Siska :
Aku bahagia. Terlalu bahagia ....
Andra mengajakku ke padang rumput, kami berlari bersama. Tertawa bahagia. Tapi tiba-tiba ada lingkaran hitam di depan kami, dan lingkaran itu menarik tubuh Andra.
"Andra ...." Aku terbangun dari tidur. Peluh membasahi seluruh tubuh. Kulihat ke samping, Andra masih ada di sini. Bersamaku. Ahh, hanya mimpi. Tangannya tetap melingkar di tubuhku, matanya masih terpejam, tertidur pulas. Kupandangi wajahnya, lalu menggunakan telunjuk memainkan hidungnya.

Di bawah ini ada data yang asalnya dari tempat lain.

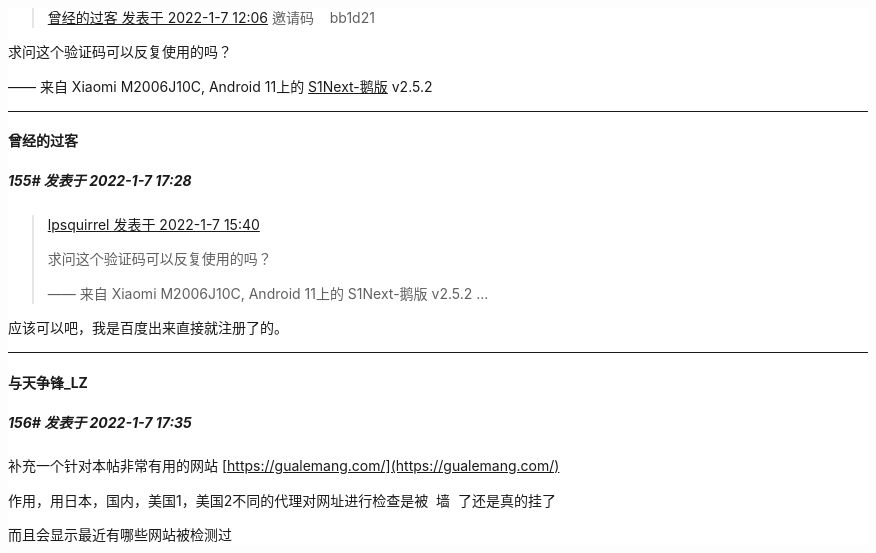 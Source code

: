 <blockquote><a href="httphttps://bbs.saraba1st.com/2b/forum.php?mod=redirect&amp;goto=findpost&amp;pid=54197505&amp;ptid=2045504" target="_blank">曾经的过客 发表于 2022-1-7 12:06</a>
邀请码    bb1d21</blockquote>
求问这个验证码可以反复使用的吗？

—— 来自 Xiaomi M2006J10C, Android 11上的 [S1Next-鹅版](https://github.com/ykrank/S1-Next/releases) v2.5.2



*****

####  曾经的过客  
##### 155#       发表于 2022-1-7 17:28

<blockquote><a href="httphttps://bbs.saraba1st.com/2b/forum.php?mod=redirect&amp;goto=findpost&amp;pid=54200185&amp;ptid=2045504" target="_blank">lpsquirrel 发表于 2022-1-7 15:40</a>

求问这个验证码可以反复使用的吗？

—— 来自 Xiaomi M2006J10C, Android 11上的 S1Next-鹅版 v2.5.2 ...</blockquote>
应该可以吧，我是百度出来直接就注册了的。

*****

####  与天争锋_LZ  
##### 156#       发表于 2022-1-7 17:35

补充一个针对本帖非常有用的网站
[https://gualemang.com/](https://gualemang.com/)

作用，用日本，国内，美国1，美国2不同的代理对网址进行检查是被  墙  了还是真的挂了

而且会显示最近有哪些网站被检测过

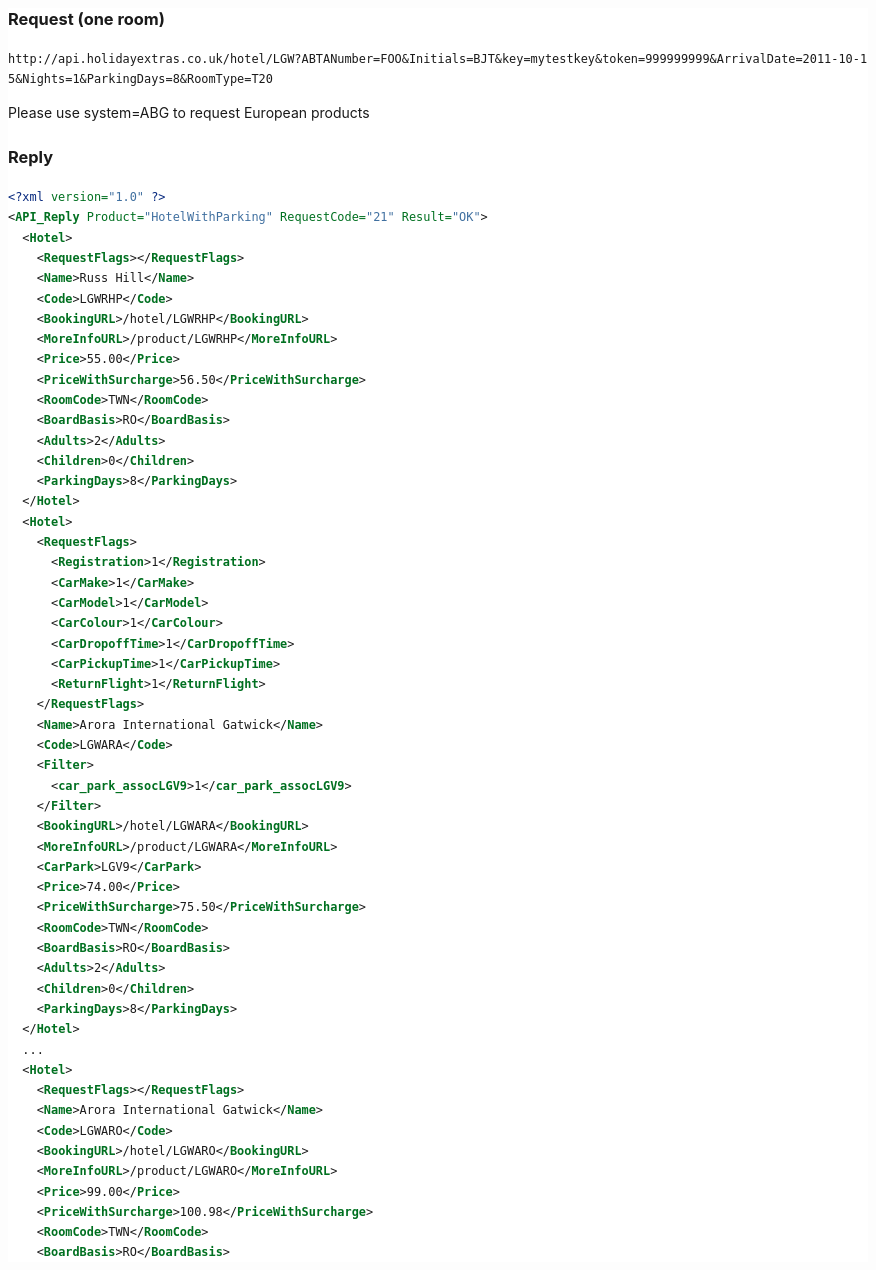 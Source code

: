 ### Request (one room)

```
http://api.holidayextras.co.uk/hotel/LGW?ABTANumber=FOO&Initials=BJT&key=mytestkey&token=999999999&ArrivalDate=2011-10-15&Nights=1&ParkingDays=8&RoomType=T20
```

Please use system=ABG to request European products

### Reply

```xml
<?xml version="1.0" ?>
<API_Reply Product="HotelWithParking" RequestCode="21" Result="OK">
  <Hotel>
    <RequestFlags></RequestFlags>
    <Name>Russ Hill</Name>
    <Code>LGWRHP</Code>
    <BookingURL>/hotel/LGWRHP</BookingURL>
    <MoreInfoURL>/product/LGWRHP</MoreInfoURL>
    <Price>55.00</Price>
    <PriceWithSurcharge>56.50</PriceWithSurcharge>
    <RoomCode>TWN</RoomCode>
    <BoardBasis>RO</BoardBasis>
    <Adults>2</Adults>
    <Children>0</Children>
    <ParkingDays>8</ParkingDays>
  </Hotel>
  <Hotel>
    <RequestFlags>
      <Registration>1</Registration>
      <CarMake>1</CarMake>
      <CarModel>1</CarModel>
      <CarColour>1</CarColour>
      <CarDropoffTime>1</CarDropoffTime>
      <CarPickupTime>1</CarPickupTime>
      <ReturnFlight>1</ReturnFlight>
    </RequestFlags>
    <Name>Arora International Gatwick</Name>
    <Code>LGWARA</Code>
    <Filter>
      <car_park_assocLGV9>1</car_park_assocLGV9>
    </Filter>
    <BookingURL>/hotel/LGWARA</BookingURL>
    <MoreInfoURL>/product/LGWARA</MoreInfoURL>
    <CarPark>LGV9</CarPark>
    <Price>74.00</Price>
    <PriceWithSurcharge>75.50</PriceWithSurcharge>
    <RoomCode>TWN</RoomCode>
    <BoardBasis>RO</BoardBasis>
    <Adults>2</Adults>
    <Children>0</Children>
    <ParkingDays>8</ParkingDays>
  </Hotel>
  ...
  <Hotel>
    <RequestFlags></RequestFlags>
    <Name>Arora International Gatwick</Name>
    <Code>LGWARO</Code>
    <BookingURL>/hotel/LGWARO</BookingURL>
    <MoreInfoURL>/product/LGWARO</MoreInfoURL>
    <Price>99.00</Price>
    <PriceWithSurcharge>100.98</PriceWithSurcharge>
    <RoomCode>TWN</RoomCode>
    <BoardBasis>RO</BoardBasis>
```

"Morning kiss?" tanyanya pelan.
Aku pikir dia tidak menyadarinya. Kukecup lembut bibir Andra.
"Manis banget bibir kamu," godanya sambil meremas dadaku.
"Ihh, genit!" Kucubit perutnya yang rata itu.
"Jangan sentuh bagian bawah. Kamu mau aku terkam lagi?" Matanya terbuka dengan tatapan sayu.
Aku hanya mengerucutkan bibir. "Andra ...," panggilku sedikit manja.
"Apa, Sayang?"
"Semalem ...."
"Semalem kenapa?"
"Kamu ...."
Andra mengangkat alis.
"Semalem kamu romantis," ucapku pelan.
"Demi kamu." Lalu dia mengusap pipiku.
Suara gemuruh terdengar di atas kapal. Sepertinya orang suruhan Andra datang mengantarkan sarapan. Sontak Andra bangkit dan melompat dari atas kasur.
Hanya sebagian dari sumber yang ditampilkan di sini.